Recent scholarship on Bergson's Two Sources has taken a closer, more critical look at his distinction between open and closed society, as well as his remarks about so-called primitive peoples. Mark William Westmoreland's "Bergson, Colonialism, and Race" examines several recent approaches for coming to terms with the legacy of racism and imperialism in Bergson's work. Westmoreland identifies three different approaches to confronting this legacy: some scholars read Bergson through the lens of his influence on the Négritude movement as a resource for opposing Eurocentric conceptions of reason and civilization; others take Bergson to task for the racism apparent in his discussion of civilized and primitive peoples; and still others seek a balance between owning up to the problematic assumptions underlying this distinction, on the one hand, and acknowledging his critical stance toward essentialist and exclusionary thinking, on the other.

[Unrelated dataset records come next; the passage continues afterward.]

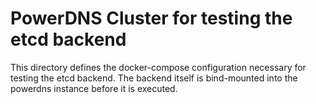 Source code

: # PowerDNS Cluster for testing the etcd backend

This directory defines the docker-compose configuration necessary for testing
the etcd backend. The backend itself is bind-mounted into the powerdns instance
before it is executed.
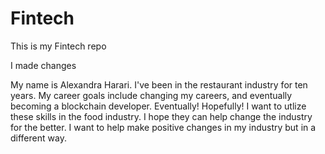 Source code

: # Fintech
This is my Fintech repo

I made changes

My name is Alexandra Harari. I've been in the restaurant industry for ten years. My career goals include changing my careers, and eventually becoming a blockchain developer. Eventually! Hopefully! I want to utlize these skills in the food industry. I hope they can help change the industry for the better. I want to help make positive changes in my industry but in a different way. 
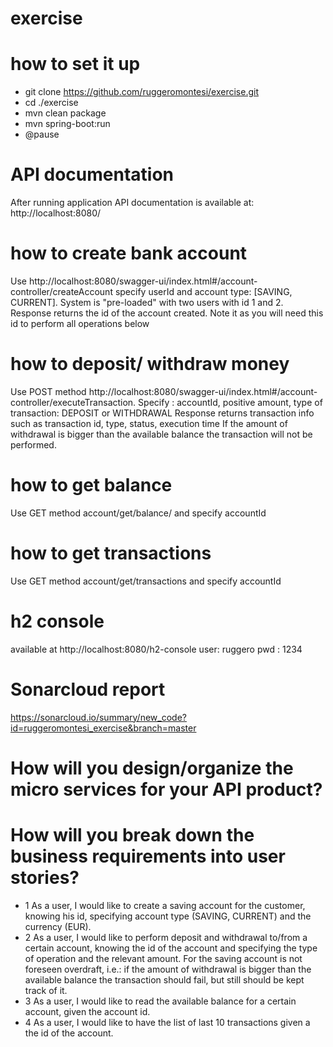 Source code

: # exercise
# how to set it up
* git clone https://github.com/ruggeromontesi/exercise.git
* cd ./exercise
* mvn clean package
* mvn spring-boot:run
* @pause

# API documentation
After running application API documentation is available at:
http://localhost:8080/

# how to create bank account
Use http://localhost:8080/swagger-ui/index.html#/account-controller/createAccount specify userId and account type: [SAVING, CURRENT]. System is "pre-loaded" with two users with id 1 and 2.
Response returns the id of the account created. Note it as you will need this id to perform all operations below

# how to deposit/ withdraw money
Use POST method  http://localhost:8080/swagger-ui/index.html#/account-controller/executeTransaction. 
Specify :
accountId,
positive amount,
type of transaction: DEPOSIT or WITHDRAWAL
Response returns transaction info such as transaction id, type, status, execution time
If the amount of withdrawal is bigger than the available balance the transaction will not be performed.

# how to get balance
Use GET method account/get/balance/ and specify accountId

# how to get transactions
Use GET method account/get/transactions and specify accountId
# h2 console
available at http://localhost:8080/h2-console
user: ruggero
pwd : 1234

# Sonarcloud report
https://sonarcloud.io/summary/new_code?id=ruggeromontesi_exercise&branch=master

# How will you design/organize the micro services for your API product?

# How will you break down the business requirements into user stories?
* 1 As a user, I would like to create a saving account for the customer, knowing his id, specifying account type (SAVING, CURRENT) and the currency (EUR).
* 2 As a user, I would like to perform deposit and withdrawal to/from a certain account, knowing the id of the account and  specifying the type of operation and the relevant amount. For the saving account 
   is not foreseen overdraft, i.e.: if the amount of withdrawal is bigger than the available  balance the transaction should fail, but still should be kept track of it.
* 3 As a user, I would like to read the available balance for a certain account, given the account id.
* 4 As a user, I would like to have the list of last 10 transactions given a the id of the account.

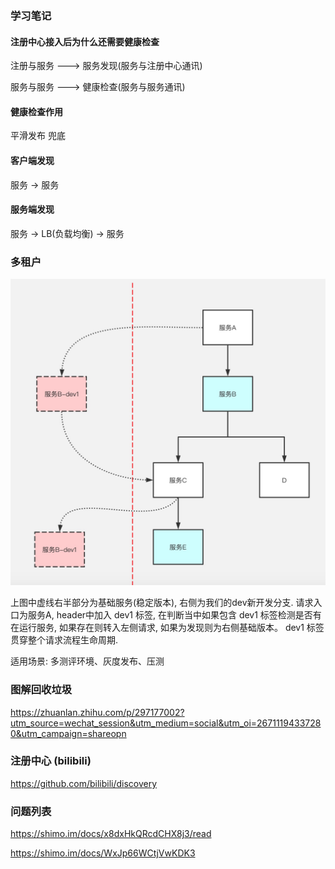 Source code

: ### 学习笔记
#### 注册中心接入后为什么还需要健康检查

注册与服务 ---> 服务发现(服务与注册中心通讯)

服务与服务 ---> 健康检查(服务与服务通讯)

#### 健康检查作用
平滑发布
兜底

#### 客户端发现
服务 -> 服务

#### 服务端发现
服务 -> LB(负载均衡) -> 服务



### 多租户

![avatar](多租户图.jpg)

上图中虚线右半部分为基础服务(稳定版本), 右侧为我们的dev新开发分支. 
请求入口为服务A, header中加入 dev1 标签, 在判断当中如果包含 dev1 标签检测是否有在运行服务,
如果存在则转入左侧请求, 如果为发现则为右侧基础版本。 dev1 标签贯穿整个请求流程生命周期.
 


适用场景: 多测评环境、灰度发布、压测




### 图解回收垃圾
https://zhuanlan.zhihu.com/p/297177002?utm_source=wechat_session&utm_medium=social&utm_oi=26711194337280&utm_campaign=shareopn

### 注册中心 (bilibili)
https://github.com/bilibili/discovery


### 问题列表
https://shimo.im/docs/x8dxHkQRcdCHX8j3/read

https://shimo.im/docs/WxJp66WCtjVwKDK3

Westmoreland gives a good indication of the complexity of the current debate between scholars like Donna Jones, who attack Bergson's philosophy as a dangerous form of racist vitalism, and Messay Kebede and Souleymane Diagne, who champion the Bergsonism of postcolonial thinkers like Léopold Senghor and Muhammed Iqbal. Westmoreland joins Alia Al-Saji in seeking to defend Bergson from unfair misrepresentations of his thought while holding him accountable for perpetuating racist stereotypes and being insufficiently critical of colonialism.

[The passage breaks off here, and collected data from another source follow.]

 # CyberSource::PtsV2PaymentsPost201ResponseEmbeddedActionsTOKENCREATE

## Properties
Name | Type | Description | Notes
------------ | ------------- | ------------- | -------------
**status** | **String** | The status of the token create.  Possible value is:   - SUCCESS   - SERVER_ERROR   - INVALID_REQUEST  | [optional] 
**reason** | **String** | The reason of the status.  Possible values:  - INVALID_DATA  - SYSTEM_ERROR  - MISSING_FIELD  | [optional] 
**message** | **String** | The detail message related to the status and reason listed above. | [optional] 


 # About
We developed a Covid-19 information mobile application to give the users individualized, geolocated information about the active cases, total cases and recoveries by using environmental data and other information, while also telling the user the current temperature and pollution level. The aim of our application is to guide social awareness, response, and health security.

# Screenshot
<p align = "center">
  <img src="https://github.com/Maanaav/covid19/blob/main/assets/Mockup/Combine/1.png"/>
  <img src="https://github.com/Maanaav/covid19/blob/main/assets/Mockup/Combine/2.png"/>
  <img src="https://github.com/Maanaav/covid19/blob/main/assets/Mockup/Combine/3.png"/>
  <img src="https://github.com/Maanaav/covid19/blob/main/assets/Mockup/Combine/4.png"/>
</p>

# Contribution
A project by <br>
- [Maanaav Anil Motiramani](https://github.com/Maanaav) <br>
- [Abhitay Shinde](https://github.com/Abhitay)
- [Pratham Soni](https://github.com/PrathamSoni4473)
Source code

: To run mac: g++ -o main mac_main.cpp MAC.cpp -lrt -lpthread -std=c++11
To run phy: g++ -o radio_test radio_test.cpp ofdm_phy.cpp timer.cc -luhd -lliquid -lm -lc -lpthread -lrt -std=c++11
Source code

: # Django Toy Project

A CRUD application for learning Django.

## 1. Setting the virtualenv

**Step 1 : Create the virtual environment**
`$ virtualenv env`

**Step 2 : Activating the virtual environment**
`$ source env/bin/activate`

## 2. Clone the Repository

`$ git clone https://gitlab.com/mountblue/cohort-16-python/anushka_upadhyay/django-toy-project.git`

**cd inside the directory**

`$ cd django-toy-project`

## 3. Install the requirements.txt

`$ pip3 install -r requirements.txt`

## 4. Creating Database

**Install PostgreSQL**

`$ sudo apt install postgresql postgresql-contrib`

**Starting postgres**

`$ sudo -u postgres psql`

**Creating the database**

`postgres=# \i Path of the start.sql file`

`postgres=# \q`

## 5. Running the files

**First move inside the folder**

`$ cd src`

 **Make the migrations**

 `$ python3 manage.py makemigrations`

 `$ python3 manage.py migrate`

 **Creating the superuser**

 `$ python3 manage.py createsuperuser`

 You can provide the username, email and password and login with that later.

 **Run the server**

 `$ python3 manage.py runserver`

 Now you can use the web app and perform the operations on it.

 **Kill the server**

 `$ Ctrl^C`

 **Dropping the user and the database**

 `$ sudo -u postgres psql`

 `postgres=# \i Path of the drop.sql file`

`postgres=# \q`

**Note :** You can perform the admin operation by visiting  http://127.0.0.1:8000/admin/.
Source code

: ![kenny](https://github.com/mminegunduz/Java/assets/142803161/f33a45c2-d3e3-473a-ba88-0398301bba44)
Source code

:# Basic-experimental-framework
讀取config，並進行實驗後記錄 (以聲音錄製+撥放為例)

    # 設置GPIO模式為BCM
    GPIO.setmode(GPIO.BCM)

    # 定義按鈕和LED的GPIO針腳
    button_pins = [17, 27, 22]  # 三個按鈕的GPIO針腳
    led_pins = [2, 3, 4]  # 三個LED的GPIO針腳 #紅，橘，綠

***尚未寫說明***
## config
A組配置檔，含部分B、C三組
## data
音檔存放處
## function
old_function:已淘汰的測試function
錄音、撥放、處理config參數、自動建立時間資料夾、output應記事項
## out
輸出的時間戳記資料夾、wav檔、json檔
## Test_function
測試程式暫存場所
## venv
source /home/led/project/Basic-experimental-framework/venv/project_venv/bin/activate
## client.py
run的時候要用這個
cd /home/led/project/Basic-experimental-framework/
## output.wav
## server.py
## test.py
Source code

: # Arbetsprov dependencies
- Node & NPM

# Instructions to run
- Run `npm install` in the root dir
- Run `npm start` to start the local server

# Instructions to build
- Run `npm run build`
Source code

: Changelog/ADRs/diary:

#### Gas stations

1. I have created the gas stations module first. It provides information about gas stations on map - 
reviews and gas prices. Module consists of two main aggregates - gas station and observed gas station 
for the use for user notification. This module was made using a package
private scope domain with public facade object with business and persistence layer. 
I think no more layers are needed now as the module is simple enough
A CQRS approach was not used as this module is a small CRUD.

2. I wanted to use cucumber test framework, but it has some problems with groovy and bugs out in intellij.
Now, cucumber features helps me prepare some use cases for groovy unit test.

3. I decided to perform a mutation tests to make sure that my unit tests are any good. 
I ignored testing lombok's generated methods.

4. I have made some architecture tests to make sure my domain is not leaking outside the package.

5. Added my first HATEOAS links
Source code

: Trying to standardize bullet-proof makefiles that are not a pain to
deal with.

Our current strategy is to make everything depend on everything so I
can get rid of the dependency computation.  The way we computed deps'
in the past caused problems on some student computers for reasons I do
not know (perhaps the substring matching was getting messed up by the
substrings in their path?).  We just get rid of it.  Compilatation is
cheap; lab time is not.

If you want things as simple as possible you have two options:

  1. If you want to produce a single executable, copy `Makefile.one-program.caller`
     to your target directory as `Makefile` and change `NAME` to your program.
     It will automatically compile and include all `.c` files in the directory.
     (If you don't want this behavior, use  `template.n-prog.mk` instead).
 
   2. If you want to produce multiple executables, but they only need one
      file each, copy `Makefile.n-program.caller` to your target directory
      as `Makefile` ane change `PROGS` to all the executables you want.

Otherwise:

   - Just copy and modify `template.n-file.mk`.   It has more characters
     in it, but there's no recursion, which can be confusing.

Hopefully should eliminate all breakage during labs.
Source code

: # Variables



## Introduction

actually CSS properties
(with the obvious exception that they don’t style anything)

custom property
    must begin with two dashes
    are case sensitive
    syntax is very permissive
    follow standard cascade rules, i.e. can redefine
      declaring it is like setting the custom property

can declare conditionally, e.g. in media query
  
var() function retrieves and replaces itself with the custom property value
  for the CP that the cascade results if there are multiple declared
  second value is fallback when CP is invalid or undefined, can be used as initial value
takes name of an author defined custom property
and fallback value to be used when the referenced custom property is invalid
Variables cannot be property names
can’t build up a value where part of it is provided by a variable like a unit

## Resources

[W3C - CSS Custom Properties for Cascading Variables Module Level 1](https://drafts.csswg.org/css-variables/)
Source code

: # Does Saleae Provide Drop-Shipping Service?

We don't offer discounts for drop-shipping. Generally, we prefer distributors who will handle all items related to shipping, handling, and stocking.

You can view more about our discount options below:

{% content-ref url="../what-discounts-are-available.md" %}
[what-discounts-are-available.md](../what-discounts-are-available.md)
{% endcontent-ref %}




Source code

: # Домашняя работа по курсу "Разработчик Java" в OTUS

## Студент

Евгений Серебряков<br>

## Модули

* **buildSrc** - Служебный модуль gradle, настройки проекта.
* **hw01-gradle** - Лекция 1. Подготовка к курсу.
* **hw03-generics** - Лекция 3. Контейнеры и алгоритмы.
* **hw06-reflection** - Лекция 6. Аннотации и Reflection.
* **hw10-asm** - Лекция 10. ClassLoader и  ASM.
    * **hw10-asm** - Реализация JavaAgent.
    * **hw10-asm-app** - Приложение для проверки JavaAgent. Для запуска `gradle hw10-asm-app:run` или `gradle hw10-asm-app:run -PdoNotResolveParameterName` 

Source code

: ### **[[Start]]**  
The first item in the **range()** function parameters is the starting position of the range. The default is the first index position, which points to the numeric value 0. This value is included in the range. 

The role of mysticism in Bergson's thought continues to be the subject of debate as well. In "Bergson's Philosophy of Religion," Nils F. Schott tackles the question of how Bergson understands the specifically religious element in religion. Building on Jankélévitch's groundbreaking Henri Bergson (which he recently translated), Schott aims to show how the concept of conversion illuminates Bergson's approach to religion. He focuses on the central chapters of Two Sources, where Bergson presents static religion as life's answer to the isolating and paralyzing effects of intelligence, and dynamic religion as the expression of mystical experience and the ideal of love in action. Schott traces the concept of conversion through Bergson's corpus, up to the point where he describes a conversion of the will produced by the creative emotion of mysticism. Schott interprets this conversion as a qualitative change which, in Bergson's own case, was not a sudden illumination but a gradual process. He concludes with the interesting suggestion that Bergson's choice not to convert to Catholicism as an expression of solidarity with Jewish people signifies a conversion without the traditional trappings.

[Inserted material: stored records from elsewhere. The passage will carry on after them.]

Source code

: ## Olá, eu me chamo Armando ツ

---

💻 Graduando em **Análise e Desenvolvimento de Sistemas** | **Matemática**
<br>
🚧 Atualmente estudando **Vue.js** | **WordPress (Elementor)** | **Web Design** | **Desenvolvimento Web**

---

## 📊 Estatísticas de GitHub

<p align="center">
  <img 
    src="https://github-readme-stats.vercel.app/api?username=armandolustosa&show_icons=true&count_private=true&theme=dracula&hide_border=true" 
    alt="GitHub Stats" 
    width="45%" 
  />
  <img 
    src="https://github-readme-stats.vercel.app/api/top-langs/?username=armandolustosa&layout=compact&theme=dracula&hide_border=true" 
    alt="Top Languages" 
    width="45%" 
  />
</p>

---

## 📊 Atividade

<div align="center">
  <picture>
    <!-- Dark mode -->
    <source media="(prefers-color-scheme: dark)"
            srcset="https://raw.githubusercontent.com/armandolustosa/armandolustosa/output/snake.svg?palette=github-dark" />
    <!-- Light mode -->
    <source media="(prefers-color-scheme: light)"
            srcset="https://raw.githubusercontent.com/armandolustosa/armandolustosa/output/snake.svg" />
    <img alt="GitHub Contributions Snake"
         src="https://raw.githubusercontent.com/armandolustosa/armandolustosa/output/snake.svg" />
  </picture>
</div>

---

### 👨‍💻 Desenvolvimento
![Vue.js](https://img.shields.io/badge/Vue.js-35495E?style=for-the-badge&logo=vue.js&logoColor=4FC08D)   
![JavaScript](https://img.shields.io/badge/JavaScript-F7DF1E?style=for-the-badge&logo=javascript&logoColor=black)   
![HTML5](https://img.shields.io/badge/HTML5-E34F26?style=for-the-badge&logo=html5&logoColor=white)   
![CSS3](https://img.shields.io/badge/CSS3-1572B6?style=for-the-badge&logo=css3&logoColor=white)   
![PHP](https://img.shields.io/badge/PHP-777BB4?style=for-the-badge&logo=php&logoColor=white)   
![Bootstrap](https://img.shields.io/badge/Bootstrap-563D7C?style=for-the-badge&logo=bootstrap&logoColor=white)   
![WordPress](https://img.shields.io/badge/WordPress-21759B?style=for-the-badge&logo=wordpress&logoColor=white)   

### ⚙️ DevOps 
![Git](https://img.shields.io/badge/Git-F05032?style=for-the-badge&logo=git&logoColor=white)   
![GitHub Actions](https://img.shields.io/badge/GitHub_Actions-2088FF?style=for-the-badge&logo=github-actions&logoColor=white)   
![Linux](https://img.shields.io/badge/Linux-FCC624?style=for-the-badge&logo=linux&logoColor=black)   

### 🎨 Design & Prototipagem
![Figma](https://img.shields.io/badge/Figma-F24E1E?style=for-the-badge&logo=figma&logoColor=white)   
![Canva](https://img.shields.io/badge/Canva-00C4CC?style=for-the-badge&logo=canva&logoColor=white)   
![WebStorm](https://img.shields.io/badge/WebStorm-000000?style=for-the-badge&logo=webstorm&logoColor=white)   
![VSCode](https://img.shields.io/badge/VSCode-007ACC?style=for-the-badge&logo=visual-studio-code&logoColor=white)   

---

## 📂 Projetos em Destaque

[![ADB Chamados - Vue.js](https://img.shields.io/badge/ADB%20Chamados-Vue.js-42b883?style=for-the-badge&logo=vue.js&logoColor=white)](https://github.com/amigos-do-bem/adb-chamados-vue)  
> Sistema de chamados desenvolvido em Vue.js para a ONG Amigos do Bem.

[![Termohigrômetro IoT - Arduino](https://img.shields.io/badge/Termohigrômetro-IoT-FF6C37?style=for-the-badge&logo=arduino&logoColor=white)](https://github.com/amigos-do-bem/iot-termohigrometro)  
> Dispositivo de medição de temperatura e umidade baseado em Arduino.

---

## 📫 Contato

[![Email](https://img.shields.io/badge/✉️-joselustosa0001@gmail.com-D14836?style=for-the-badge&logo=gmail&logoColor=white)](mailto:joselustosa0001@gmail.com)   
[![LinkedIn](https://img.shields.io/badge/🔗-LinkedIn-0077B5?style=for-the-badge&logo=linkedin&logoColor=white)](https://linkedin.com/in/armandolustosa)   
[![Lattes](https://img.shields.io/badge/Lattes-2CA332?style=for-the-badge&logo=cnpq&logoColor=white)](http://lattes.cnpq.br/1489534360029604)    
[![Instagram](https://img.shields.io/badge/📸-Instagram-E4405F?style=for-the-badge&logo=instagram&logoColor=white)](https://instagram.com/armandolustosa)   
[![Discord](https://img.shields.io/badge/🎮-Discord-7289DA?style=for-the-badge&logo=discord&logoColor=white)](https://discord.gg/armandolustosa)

This collection is extremely thought-provoking and an excellent resource for scholars as well as students already familiar with his work. The amount of attention to The Two Sources of Morality and Religion helps to compensate for past neglect of that book, but the cost is that Bergson's earliest works receive little attention. Most of the essays enrich the reader's understanding of Bergson by approaching his work with a very specific philosophical topic or area in mind, which enables the contributors to draw interesting connections among his works. Most importantly, the essays revive or initiate conversations with a great assemblage of thinkers -- not just the usual suspects -- whose ideas may help to complete, correct, and improve on Bergson's own.